**REQUIRED ACTION**
Leave out all pictures. Return exactly the lines from the top of the material through the line containing "## Overview".

┌─ PROVIDED RECORDS

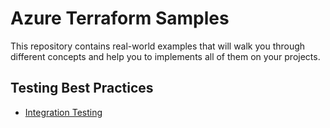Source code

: # Azure Terraform Samples

This repository contains real-world examples that will walk you through different concepts and help you to implements all of them on your projects.

## Testing Best Practices

- [Integration Testing](integration-testing/README.md)
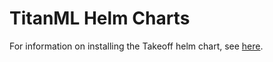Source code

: # TitanML Helm Charts

For information on installing the Takeoff helm chart, see [here](./charts/takeoff/README.md).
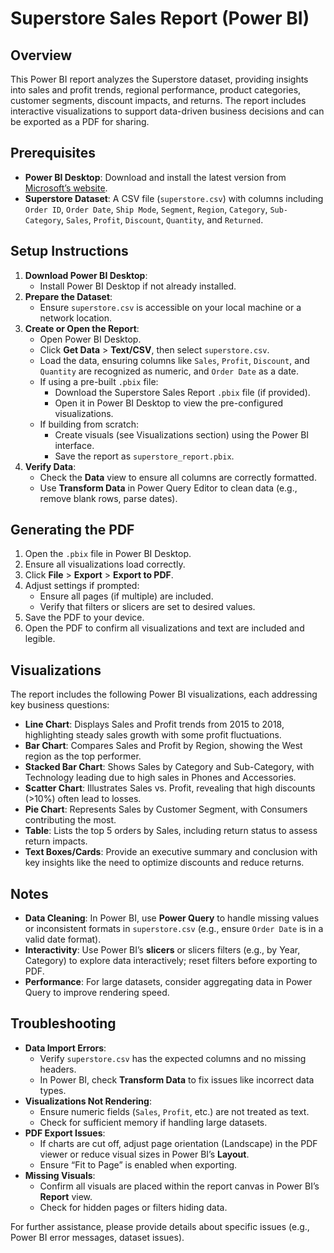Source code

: # Superstore Sales Report (Power BI)

## Overview
This Power BI report analyzes the Superstore dataset, providing insights into sales and profit trends, regional performance, product categories, customer segments, discount impacts, and returns. The report includes interactive visualizations to support data-driven business decisions and can be exported as a PDF for sharing.

## Prerequisites
- **Power BI Desktop**: Download and install the latest version from [Microsoft’s website](https://powerbi.microsoft.com/desktop/).
- **Superstore Dataset**: A CSV file (`superstore.csv`) with columns including `Order ID`, `Order Date`, `Ship Mode`, `Segment`, `Region`, `Category`, `Sub-Category`, `Sales`, `Profit`, `Discount`, `Quantity`, and `Returned`.

## Setup Instructions
1. **Download Power BI Desktop**:
   - Install Power BI Desktop if not already installed.
2. **Prepare the Dataset**:
   - Ensure `superstore.csv` is accessible on your local machine or a network location.
3. **Create or Open the Report**:
   - Open Power BI Desktop.
   - Click **Get Data** > **Text/CSV**, then select `superstore.csv`.
   - Load the data, ensuring columns like `Sales`, `Profit`, `Discount`, and `Quantity` are recognized as numeric, and `Order Date` as a date.
   - If using a pre-built `.pbix` file:
     - Download the Superstore Sales Report `.pbix` file (if provided).
     - Open it in Power BI Desktop to view the pre-configured visualizations.
   - If building from scratch:
     - Create visuals (see Visualizations section) using the Power BI interface.
     - Save the report as `superstore_report.pbix`.
4. **Verify Data**:
   - Check the **Data** view to ensure all columns are correctly formatted.
   - Use **Transform Data** in Power Query Editor to clean data (e.g., remove blank rows, parse dates).

## Generating the PDF
1. Open the `.pbix` file in Power BI Desktop.
2. Ensure all visualizations load correctly.
3. Click **File** > **Export** > **Export to PDF**.
4. Adjust settings if prompted:
   - Ensure all pages (if multiple) are included.
   - Verify that filters or slicers are set to desired values.
5. Save the PDF to your device.
6. Open the PDF to confirm all visualizations and text are included and legible.

## Visualizations
The report includes the following Power BI visualizations, each addressing key business questions:
- **Line Chart**: Displays Sales and Profit trends from 2015 to 2018, highlighting steady sales growth with some profit fluctuations.
- **Bar Chart**: Compares Sales and Profit by Region, showing the West region as the top performer.
- **Stacked Bar Chart**: Shows Sales by Category and Sub-Category, with Technology leading due to high sales in Phones and Accessories.
- **Scatter Chart**: Illustrates Sales vs. Profit, revealing that high discounts (>10%) often lead to losses.
- **Pie Chart**: Represents Sales by Customer Segment, with Consumers contributing the most.
- **Table**: Lists the top 5 orders by Sales, including return status to assess return impacts.
- **Text Boxes/Cards**: Provide an executive summary and conclusion with key insights like the need to optimize discounts and reduce returns.

## Notes
- **Data Cleaning**: In Power BI, use **Power Query** to handle missing values or inconsistent formats in `superstore.csv` (e.g., ensure `Order Date` is in a valid date format).
- **Interactivity**: Use Power BI’s **slicers** or slicers filters (e.g., by Year, Category) to explore data interactively; reset filters before exporting to PDF.
- **Performance**: For large datasets, consider aggregating data in Power Query to improve rendering speed.

## Troubleshooting
- **Data Import Errors**:
  - Verify `superstore.csv` has the expected columns and no missing headers.
  - In Power BI, check **Transform Data** to fix issues like incorrect data types.
- **Visualizations Not Rendering**:
  - Ensure numeric fields (`Sales`, `Profit`, etc.) are not treated as text.
  - Check for sufficient memory if handling large datasets.
- **PDF Export Issues**:
  - If charts are cut off, adjust page orientation (Landscape) in the PDF viewer or reduce visual sizes in Power BI’s **Layout**.
  - Ensure “Fit to Page” is enabled when exporting.
- **Missing Visuals**:
  - Confirm all visuals are placed within the report canvas in Power BI’s **Report** view.
  - Check for hidden pages or filters hiding data.

For further assistance, please provide details about specific issues (e.g., Power BI error messages, dataset issues).
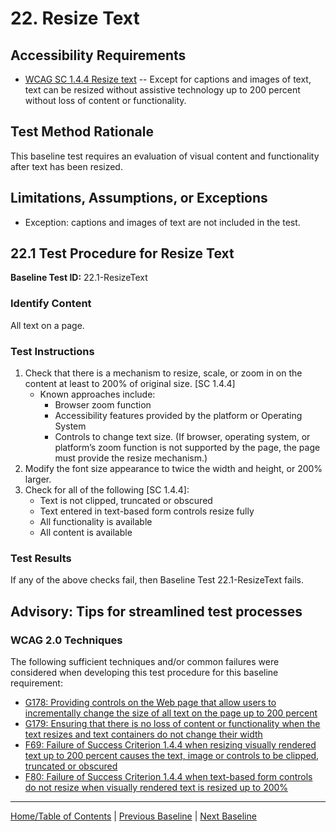 # 22. Resize Text

Accessibility Requirements
--------------------------
-   [WCAG SC 1.4.4 Resize text](https://www.w3.org/TR/UNDERSTANDING-WCAG20/visual-audio-contrast-scale.html) -- Except for captions and images of text, text can be resized without assistive technology up to 200 percent without loss of content or functionality.

Test Method Rationale
---------------------
This baseline test requires an evaluation of visual content and functionality after text has been resized.

Limitations, Assumptions, or Exceptions
---------------------------------------
-   Exception: captions and images of text are not included in the test.

22.1 Test Procedure for Resize Text
------------------------------------
**Baseline Test ID:** 22.1-ResizeText
### Identify Content
All text on a page.

### Test Instructions
1.  Check that there is a mechanism to resize, scale, or zoom in on the content at least to 200% of original size. [SC 1.4.4] 
    - Known approaches include:
        -   Browser zoom function
        -   Accessibility features provided by the platform or Operating System
        -   Controls to change text size. (If browser, operating system, or platform’s zoom function is not supported by the page, the page must provide the resize mechanism.)
2.  Modify the font size appearance to twice the width and height, or 200% larger.
3.  Check for all of the following [SC 1.4.4]:
    -   Text is not clipped, truncated or obscured
    -   Text entered in text-based form controls resize fully
    -   All functionality is available
    -   All content is available

### Test Results
If any of the above checks fail, then Baseline Test 22.1-ResizeText fails.

Advisory: Tips for streamlined test processes
---------------------------------------------
### WCAG 2.0 Techniques
The following sufficient techniques and/or common failures were considered when developing this test procedure for this baseline requirement:
-   [G178: Providing controls on the Web page that allow users to incrementally change the size of all text on the page up to 200 percent](https://www.w3.org/TR/WCAG20-TECHS/G178.html)
-   [G179: Ensuring that there is no loss of content or functionality when the text resizes and text containers do not change their width](https://www.w3.org/TR/WCAG20-TECHS/G179.html)
-   [F69: Failure of Success Criterion 1.4.4 when resizing visually rendered text up to 200 percent causes the text, image or controls to be clipped, truncated or obscured](https://www.w3.org/TR/WCAG20-TECHS/F69.html)
-   [F80: Failure of Success Criterion 1.4.4 when text-based form controls do not resize when visually rendered text is resized up to 200%](https://www.w3.org/TR/WCAG20-TECHS/F80.html)

----------------------------------------
[Home/Table of Contents](index.md) | [Previous Baseline](21TimedEvents.md) | [Next Baseline](23MultipleWays.md)
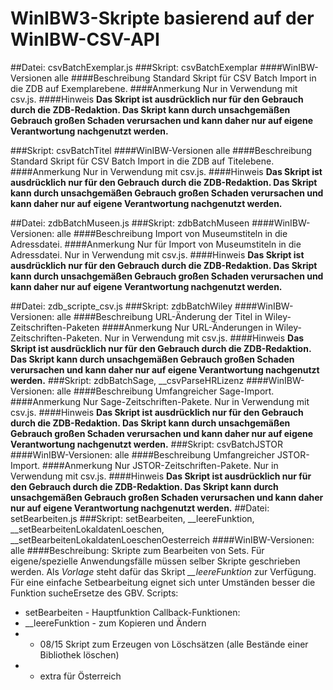 # WinIBW3-Skripte basierend auf der WinIBW-CSV-API

##Datei: csvBatchExemplar.js
###Skript: csvBatchExemplar
####WinIBW-Versionen
alle
####Beschreibung
Standard Skript für CSV Batch Import in die ZDB auf Exemplarebene. 
####Anmerkung
Nur in Verwendung mit csv.js.
####Hinweis
**Das Skript ist ausdrücklich nur für den Gebrauch durch die ZDB-Redaktion. Das Skript kann durch unsachgemäßen Gebrauch großen Schaden verursachen und kann daher nur auf eigene Verantwortung nachgenutzt werden.**

###Skript: csvBatchTitel
####WinIBW-Versionen
alle
####Beschreibung
Standard Skript für CSV Batch Import in die ZDB auf Titelebene.
####Anmerkung
Nur in Verwendung mit csv.js.
####Hinweis
**Das Skript ist ausdrücklich nur für den Gebrauch durch die ZDB-Redaktion. Das Skript kann durch unsachgemäßen Gebrauch großen Schaden verursachen und kann daher nur auf eigene Verantwortung nachgenutzt werden.**

##Datei: zdbBatchMuseen.js
###Skript: zdbBatchMuseen
####WinIBW-Versionen:
alle
####Beschreibung
Import von Museumstiteln in die Adressdatei.
####Anmerkung
Nur für Import von Museumstiteln in die Adressdatei. Nur in Verwendung mit csv.js.
####Hinweis
**Das Skript ist ausdrücklich nur für den Gebrauch durch die ZDB-Redaktion. Das Skript kann durch unsachgemäßen Gebrauch großen Schaden verursachen und kann daher nur auf eigene Verantwortung nachgenutzt werden.**

##Datei: zdb_scripte_csv.js
###Skript: zdbBatchWiley
####WinIBW-Versionen:
alle
####Beschreibung
URL-Änderung der Titel in Wiley-Zeitschriften-Paketen
####Anmerkung
Nur URL-Änderungen in Wiley-Zeitschriften-Paketen. Nur in Verwendung mit csv.js.
####Hinweis
**Das Skript ist ausdrücklich nur für den Gebrauch durch die ZDB-Redaktion. Das Skript kann durch unsachgemäßen Gebrauch großen Schaden verursachen und kann daher nur auf eigene Verantwortung nachgenutzt werden.**
###Skript: zdbBatchSage, __csvParseHRLizenz
####WinIBW-Versionen:
alle
####Beschreibung
Umfangreicher Sage-Import.
####Anmerkung
Nur Sage-Zeitschriften-Pakete. Nur in Verwendung mit csv.js.
####Hinweis
**Das Skript ist ausdrücklich nur für den Gebrauch durch die ZDB-Redaktion. Das Skript kann durch unsachgemäßen Gebrauch großen Schaden verursachen und kann daher nur auf eigene Verantwortung nachgenutzt werden.**
###Skript: csvBatchJSTOR
####WinIBW-Versionen:
alle
####Beschreibung
Umfangreicher JSTOR-Import.
####Anmerkung
Nur JSTOR-Zeitschriften-Pakete. Nur in Verwendung mit csv.js.
####Hinweis
**Das Skript ist ausdrücklich nur für den Gebrauch durch die ZDB-Redaktion. Das Skript kann durch unsachgemäßen Gebrauch großen Schaden verursachen und kann daher nur auf eigene Verantwortung nachgenutzt werden.**
##Datei: setBearbeiten.js
###Skript: setBearbeiten, __leereFunktion, __setBearbeitenLokaldatenLoeschen, __setBearbeitenLokaldatenLoeschenOesterreich
####WinIBW-Versionen: alle
####Beschreibung:
Skripte zum Bearbeiten von Sets. Für eigene/spezielle Anwendungsfälle müssen selber Skripte geschrieben werden. Als *Vorlage* steht dafür das Skript *__leereFunktion* zur Verfügung. Für eine einfache Setbearbeitung eignet sich unter Umständen besser die Funktion sucheErsetze des GBV. 
Scripts:
* setBearbeiten - Hauptfunktion
Callback-Funktionen:
* __leereFunktion - zum Kopieren und Ändern
*  - 08/15 Skript zum Erzeugen von Löschsätzen (alle Bestände einer Bibliothek löschen)
*  - extra für Österreich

└─

**RESPONSE BELOW**
Source code

: # Azure Terraform Samples

This repository contains real-world examples that will walk you through different concepts and help you to implements all of them on your projects.

## Testing Best Practices

- [Integration Testing](integration-testing/README.md)
Source code

: # TitanML Helm Charts

For information on installing the Takeoff helm chart, see [here](./charts/takeoff/README.md).
Source code

: # Superstore Sales Report (Power BI)

## Overview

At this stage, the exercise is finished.